> **EXERCISE OBJECTIVE**: Lines below starting with the line with "- My credit" and going on through the line with "- At what dates" must be output exactly; the rest of the records must be left out.

> **INFORMATION GIVEN**:

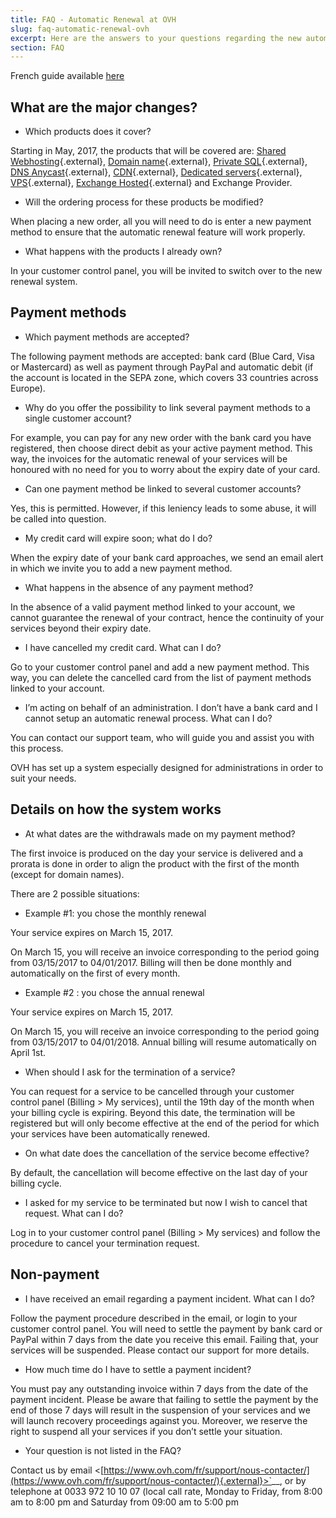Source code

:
 ```yaml
---
title: FAQ - Automatic Renewal at OVH
slug: faq-automatic-renewal-ovh
excerpt: Here are the answers to your questions regarding the new automatic renewal process that will come into effect on May 2, 2017.
section: FAQ
---
```


French guide available [here](../faq_automatic_renewal_ovh/)


## What are the major changes?
- Which products does it cover?

Starting in May, 2017, the products that will be covered are: [Shared Webhosting](https://www.ovh.com/fr/hebergement-web/){.external}, [Domain name](https://www.ovh.com/fr/domaines/){.external}, [Private SQL](https://www.ovh.com/fr/hebergement-web/options-sql.xml/){.external}, [DNS Anycast](https://www.ovh.com/fr/domaines/dns-anycast/){.external}, [CDN](https://www.ovh.com/fr/cdn/){.external}, [Dedicated servers](https://www.ovh.com/fr/serveurs_dedies/){.external}, [VPS](https://www.ovh.com/fr/vps/){.external}, [Exchange Hosted](https://www.ovh.com/fr/emails/hosted-exchange/){.external} and Exchange Provider.

- Will the ordering process for these products be modified?

When placing a new order, all you will need to do is enter a new payment method to ensure that the automatic renewal feature will work properly.

- What happens with the products I already own?

In your customer control panel, you will be invited to switch over to the new renewal system.


## Payment methods
- Which payment methods are accepted?

The following payment methods are accepted: bank card (Blue Card, Visa or Mastercard) as well as payment through PayPal and automatic debit (if the account is located in the SEPA zone, which covers 33 countries across Europe).

- Why do you offer the possibility to link several payment methods to a single customer account?

For example, you can pay for any new order with the bank card you have registered, then choose direct debit as your active payment method. This way, the invoices for the automatic renewal of your services will be honoured with no need for you to worry about the expiry date of your card.

- Can one payment method be linked to several customer accounts?

Yes, this is permitted. However, if this leniency leads to some abuse, it will be called into question.

- My credit card will expire soon; what do I do?

When the expiry date of your bank card approaches, we send an email alert in which we invite you to add a new payment method.

- What happens in the absence of any payment method?

In the absence of a valid payment method linked to your account, we cannot guarantee the renewal of your contract, hence the continuity of your services beyond their expiry date.

- I have cancelled my credit card. What can I do?

Go to your customer control panel and add a new payment method. This way, you can delete the cancelled card from the list of payment methods linked to your account.

- I’m acting on behalf of an administration. I don’t have a bank card and I cannot setup an automatic renewal process. What can I do?

You can contact our support team, who will guide you and assist you with this process.

OVH has set up a system especially designed for administrations in order to suit your needs.


## Details on how the system works
- At what dates are the withdrawals made on my payment method?

The first invoice is produced on the day your service is delivered and a prorata is done in order to align the product with the first of the month (except for domain names).

There are 2 possible situations:

- Example #1: you chose the monthly renewal

Your service expires on March 15, 2017.

On March 15, you will receive an invoice corresponding to the period going from 03/15/2017 to 04/01/2017. Billing will then be done monthly and automatically on the first of every month.

- Example #2 : you chose the annual renewal

Your service expires on March 15, 2017.

On March 15, you will receive an invoice corresponding to the period going from 03/15/2017 to 04/01/2018. Annual billing will resume automatically on April 1st.

- When should I ask for the termination of a service?

You can request for a service to be cancelled through your customer control panel (Billing > My services), until the 19th day of the month when your billing cycle is expiring.  Beyond this date, the termination will be registered but will only become effective at the end of the period for which your services have been automatically renewed.

- On what date does the cancellation of the service become effective?

By default, the cancellation will become effective on the last day of your billing cycle.

- I asked for my service to be terminated but now I wish to cancel that request. What can I do?

Log in to your customer control panel (Billing > My services) and follow the procedure to cancel your termination request.


## Non-payment
- I have received an email regarding a payment incident. What can I do?

Follow the payment procedure described in the email, or login to your customer control panel. You will need to settle the payment by bank card or PayPal within 7 days from the date you receive this email. Failing that, your services will be suspended. Please contact our support for more details.

- How much time do I have to settle a payment incident?

You must pay any outstanding invoice within 7 days from the date of the payment incident. Please be aware that failing to settle the payment by the end of those 7 days will result in the suspension of your services and we will launch recovery proceedings against you. Moreover, we reserve the right to suspend all your services if you don’t settle your situation.

- Your question is not listed in the FAQ?

Contact us by email <[https://www.ovh.com/fr/support/nous-contacter/](https://www.ovh.com/fr/support/nous-contacter/){.external}>`__,  or by telephone at 0033 972 10 10 07 (local call rate, Monday to Friday, from 8:00 am to 8:00 pm and Saturday from 09:00 am to 5:00 pm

> **TASK SOLUTION**:
- My credit card will expire soon; what do I do?

When the expiry date of your bank card approaches, we send an email alert in which we invite you to add a new payment method.

- What happens in the absence of any payment method?

In the absence of a valid payment method linked to your account, we cannot guarantee the renewal of your contract, hence the continuity of your services beyond their expiry date.

- I have cancelled my credit card. What can I do?

Go to your customer control panel and add a new payment method. This way, you can delete the cancelled card from the list of payment methods linked to your account.

- I’m acting on behalf of an administration. I don’t have a bank card and I cannot setup an automatic renewal process. What can I do?

You can contact our support team, who will guide you and assist you with this process.

OVH has set up a system especially designed for administrations in order to suit your needs.


## Details on how the system works
- At what dates are the withdrawals made on my payment method?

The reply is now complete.